| Exercise requirements |
Search the records for "after". Copy every line where it appears.

(Items from a dataset)
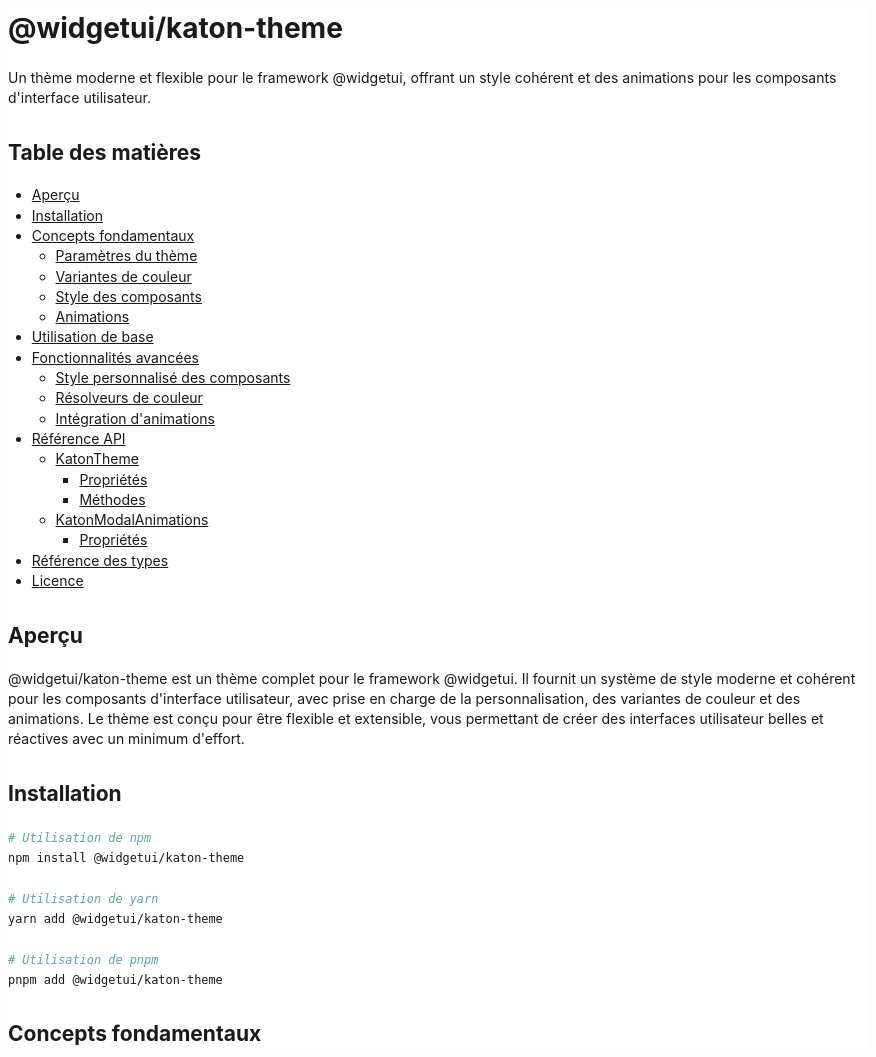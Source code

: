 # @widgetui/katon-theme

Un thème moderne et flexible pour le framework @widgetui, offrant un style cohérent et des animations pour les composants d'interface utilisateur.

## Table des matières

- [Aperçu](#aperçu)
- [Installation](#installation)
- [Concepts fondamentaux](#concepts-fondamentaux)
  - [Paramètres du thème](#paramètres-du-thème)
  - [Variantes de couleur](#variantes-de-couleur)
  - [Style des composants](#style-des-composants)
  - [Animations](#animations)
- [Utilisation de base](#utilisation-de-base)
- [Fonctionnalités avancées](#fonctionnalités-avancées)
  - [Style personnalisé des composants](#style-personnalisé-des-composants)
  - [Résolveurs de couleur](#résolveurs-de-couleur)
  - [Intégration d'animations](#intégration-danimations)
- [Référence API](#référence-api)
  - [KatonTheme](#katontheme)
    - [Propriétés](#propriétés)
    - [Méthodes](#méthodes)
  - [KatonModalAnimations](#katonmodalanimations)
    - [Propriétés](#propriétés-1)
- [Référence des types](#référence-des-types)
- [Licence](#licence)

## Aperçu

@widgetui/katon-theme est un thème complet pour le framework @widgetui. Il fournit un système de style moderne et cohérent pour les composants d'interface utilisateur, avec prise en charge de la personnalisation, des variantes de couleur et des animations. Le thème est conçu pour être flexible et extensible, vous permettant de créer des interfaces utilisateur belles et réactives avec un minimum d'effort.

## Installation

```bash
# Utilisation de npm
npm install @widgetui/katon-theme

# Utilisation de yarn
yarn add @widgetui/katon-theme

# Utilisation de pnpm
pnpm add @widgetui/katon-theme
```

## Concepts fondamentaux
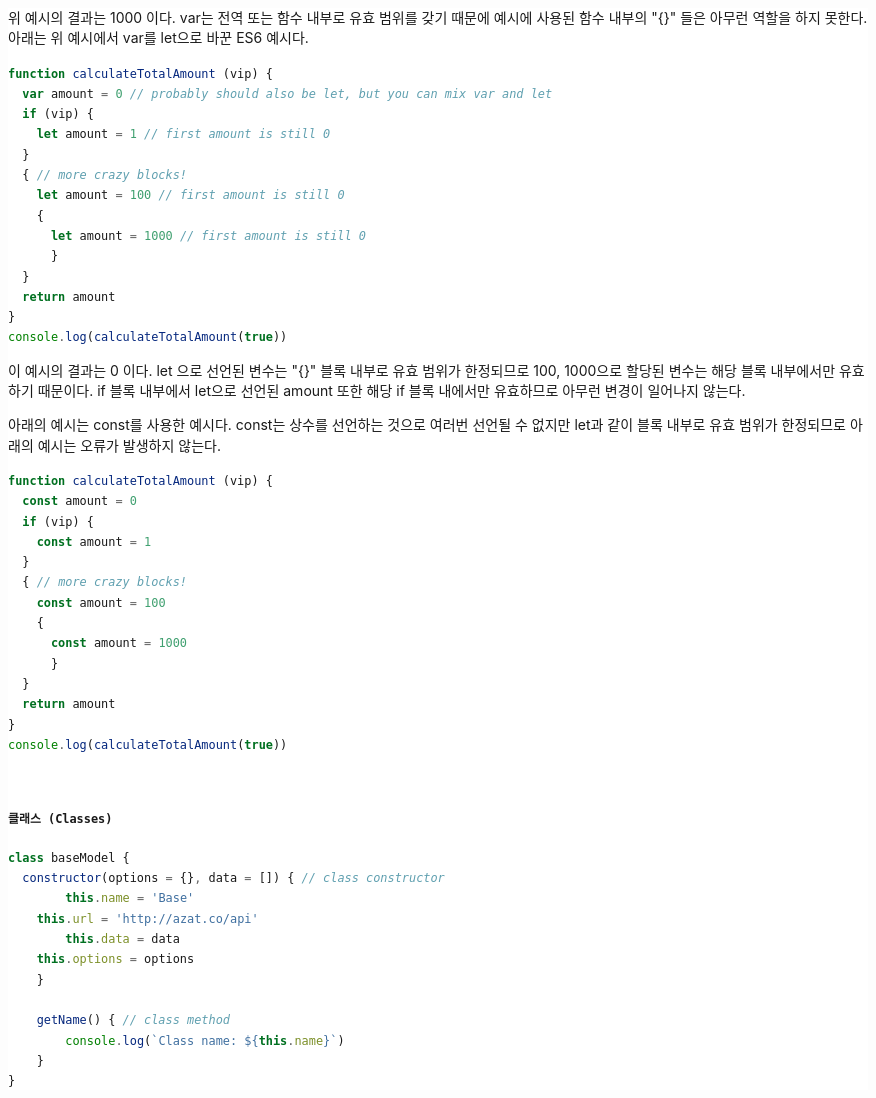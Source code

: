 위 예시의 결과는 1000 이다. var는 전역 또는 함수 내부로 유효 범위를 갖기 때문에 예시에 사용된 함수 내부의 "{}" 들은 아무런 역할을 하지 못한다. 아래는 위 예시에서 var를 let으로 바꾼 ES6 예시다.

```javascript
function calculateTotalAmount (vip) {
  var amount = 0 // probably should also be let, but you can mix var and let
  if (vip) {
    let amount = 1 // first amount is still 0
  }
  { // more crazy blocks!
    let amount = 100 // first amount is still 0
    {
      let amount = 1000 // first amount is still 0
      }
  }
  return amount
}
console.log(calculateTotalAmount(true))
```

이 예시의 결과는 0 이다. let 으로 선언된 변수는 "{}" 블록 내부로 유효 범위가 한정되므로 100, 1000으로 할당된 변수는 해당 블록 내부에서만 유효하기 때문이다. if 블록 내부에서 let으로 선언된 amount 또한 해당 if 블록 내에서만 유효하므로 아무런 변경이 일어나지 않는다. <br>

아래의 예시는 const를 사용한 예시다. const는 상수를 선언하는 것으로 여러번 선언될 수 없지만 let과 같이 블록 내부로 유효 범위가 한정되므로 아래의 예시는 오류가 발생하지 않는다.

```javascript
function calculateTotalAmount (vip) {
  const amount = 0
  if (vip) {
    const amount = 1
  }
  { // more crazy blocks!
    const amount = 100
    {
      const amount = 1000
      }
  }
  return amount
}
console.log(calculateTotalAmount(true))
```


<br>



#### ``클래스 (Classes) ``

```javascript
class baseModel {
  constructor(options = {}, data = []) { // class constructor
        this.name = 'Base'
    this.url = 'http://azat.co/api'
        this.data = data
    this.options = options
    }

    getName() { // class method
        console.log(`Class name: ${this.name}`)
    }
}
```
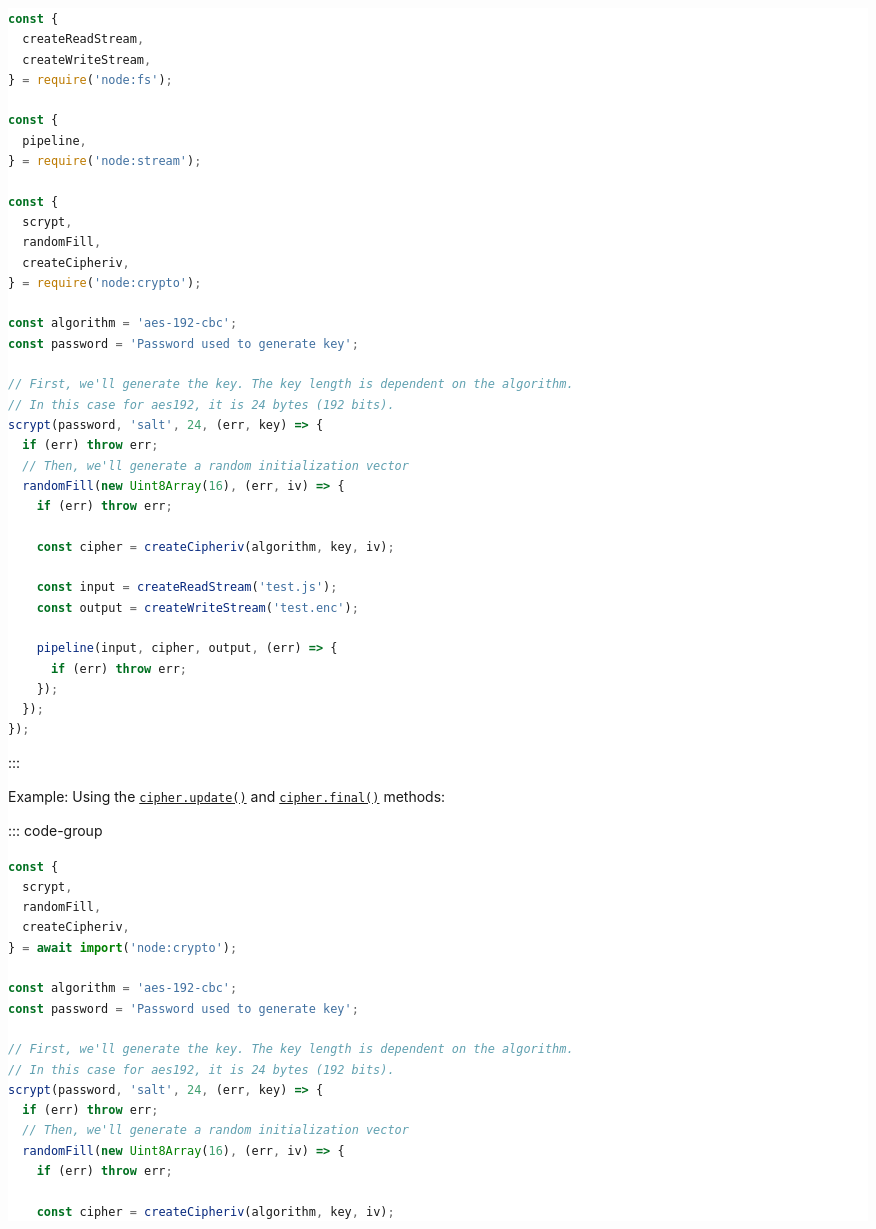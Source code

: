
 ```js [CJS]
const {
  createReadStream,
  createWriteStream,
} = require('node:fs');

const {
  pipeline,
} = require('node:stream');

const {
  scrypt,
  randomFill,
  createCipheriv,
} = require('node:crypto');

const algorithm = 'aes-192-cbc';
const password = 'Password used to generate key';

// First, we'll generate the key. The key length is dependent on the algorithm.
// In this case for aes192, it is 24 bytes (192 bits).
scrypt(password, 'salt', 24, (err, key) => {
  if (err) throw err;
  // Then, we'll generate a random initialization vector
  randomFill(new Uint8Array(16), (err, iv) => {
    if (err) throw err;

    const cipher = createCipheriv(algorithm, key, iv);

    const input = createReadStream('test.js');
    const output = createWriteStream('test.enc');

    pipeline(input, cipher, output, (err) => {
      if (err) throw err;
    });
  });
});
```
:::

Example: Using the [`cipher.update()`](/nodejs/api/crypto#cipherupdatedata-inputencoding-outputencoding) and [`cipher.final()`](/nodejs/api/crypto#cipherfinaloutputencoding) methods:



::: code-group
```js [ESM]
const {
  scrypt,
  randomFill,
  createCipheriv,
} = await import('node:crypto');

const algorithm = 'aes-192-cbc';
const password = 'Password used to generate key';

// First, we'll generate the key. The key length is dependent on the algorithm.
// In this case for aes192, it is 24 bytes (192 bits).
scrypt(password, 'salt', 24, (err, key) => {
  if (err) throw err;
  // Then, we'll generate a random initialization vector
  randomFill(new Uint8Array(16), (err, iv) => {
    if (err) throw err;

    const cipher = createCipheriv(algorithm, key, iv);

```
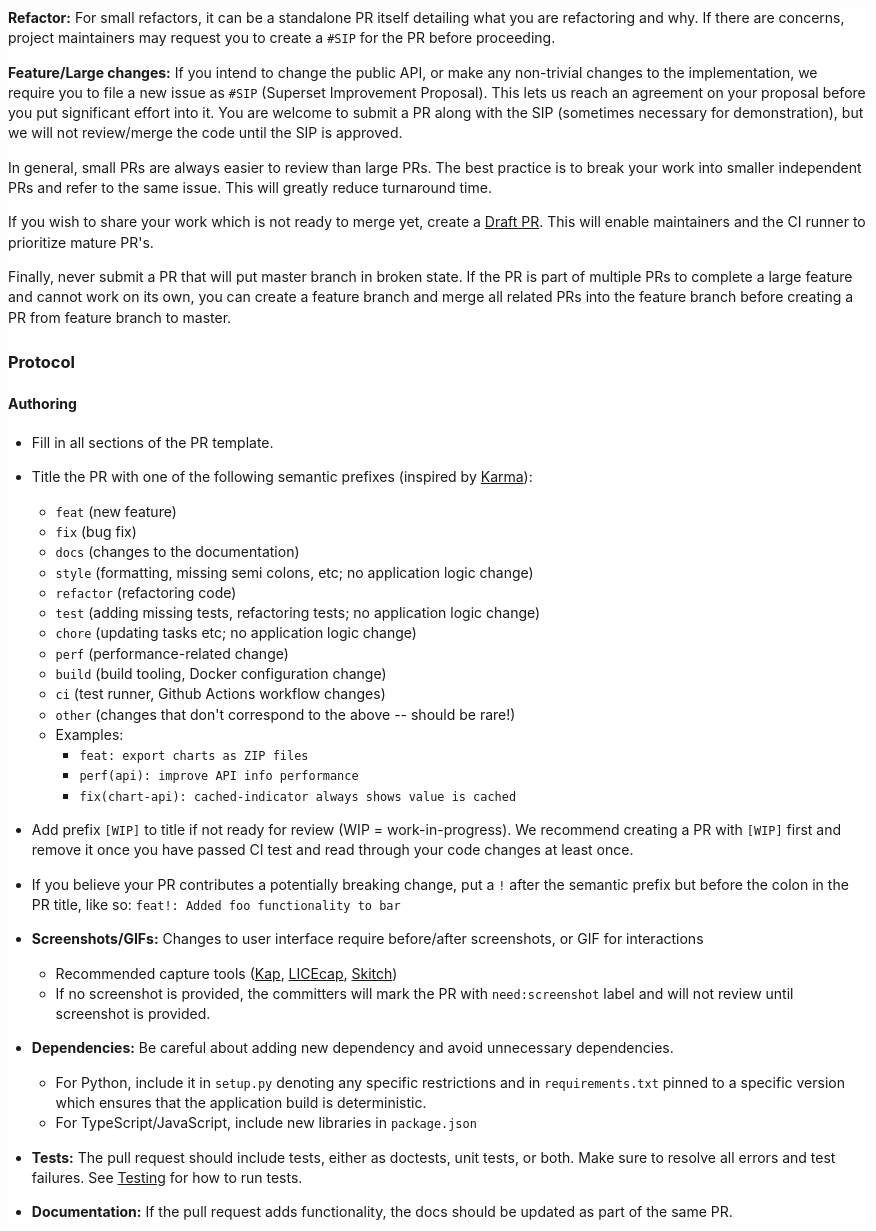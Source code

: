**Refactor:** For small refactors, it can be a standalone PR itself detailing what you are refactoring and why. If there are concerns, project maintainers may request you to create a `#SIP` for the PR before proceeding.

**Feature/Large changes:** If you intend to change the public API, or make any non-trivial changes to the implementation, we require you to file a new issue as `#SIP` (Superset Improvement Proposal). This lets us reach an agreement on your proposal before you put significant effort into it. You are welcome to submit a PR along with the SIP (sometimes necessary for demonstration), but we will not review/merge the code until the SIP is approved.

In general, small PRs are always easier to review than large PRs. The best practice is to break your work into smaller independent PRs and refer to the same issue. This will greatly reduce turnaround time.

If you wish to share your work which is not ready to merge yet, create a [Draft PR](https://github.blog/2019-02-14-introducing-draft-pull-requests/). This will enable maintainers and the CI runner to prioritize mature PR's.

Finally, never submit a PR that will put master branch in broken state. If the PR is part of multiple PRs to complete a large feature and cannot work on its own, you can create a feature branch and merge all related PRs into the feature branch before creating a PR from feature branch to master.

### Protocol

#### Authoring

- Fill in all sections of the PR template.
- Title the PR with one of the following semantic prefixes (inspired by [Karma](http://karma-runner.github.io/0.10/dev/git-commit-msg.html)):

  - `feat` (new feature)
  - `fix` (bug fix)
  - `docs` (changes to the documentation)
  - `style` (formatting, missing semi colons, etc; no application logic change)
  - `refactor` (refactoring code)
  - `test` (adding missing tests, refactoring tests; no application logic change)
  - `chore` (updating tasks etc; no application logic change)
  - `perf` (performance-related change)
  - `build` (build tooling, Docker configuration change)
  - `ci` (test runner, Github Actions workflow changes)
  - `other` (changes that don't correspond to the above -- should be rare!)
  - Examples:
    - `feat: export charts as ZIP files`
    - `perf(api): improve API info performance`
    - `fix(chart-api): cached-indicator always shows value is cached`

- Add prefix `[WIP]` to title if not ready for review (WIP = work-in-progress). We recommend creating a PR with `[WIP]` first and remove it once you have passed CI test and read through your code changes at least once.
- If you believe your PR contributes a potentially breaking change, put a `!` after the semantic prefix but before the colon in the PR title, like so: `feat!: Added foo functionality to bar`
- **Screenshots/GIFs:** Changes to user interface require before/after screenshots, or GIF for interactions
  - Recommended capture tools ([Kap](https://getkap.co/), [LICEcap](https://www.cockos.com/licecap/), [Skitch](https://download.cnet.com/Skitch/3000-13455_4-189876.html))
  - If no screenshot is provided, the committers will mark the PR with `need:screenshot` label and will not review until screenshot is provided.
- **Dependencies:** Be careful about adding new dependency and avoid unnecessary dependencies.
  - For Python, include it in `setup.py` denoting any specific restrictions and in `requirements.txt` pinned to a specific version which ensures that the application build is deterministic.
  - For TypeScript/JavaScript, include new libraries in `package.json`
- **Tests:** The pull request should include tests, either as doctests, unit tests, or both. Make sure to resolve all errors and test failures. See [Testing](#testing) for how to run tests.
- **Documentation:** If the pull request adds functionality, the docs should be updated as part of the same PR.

| Answer box |
- If you believe your PR contributes a potentially breaking change, put a `!` after the semantic prefix but before the colon in the PR title, like so: `feat!: Added foo functionality to bar`
- **Screenshots/GIFs:** Changes to user interface require before/after screenshots, or GIF for interactions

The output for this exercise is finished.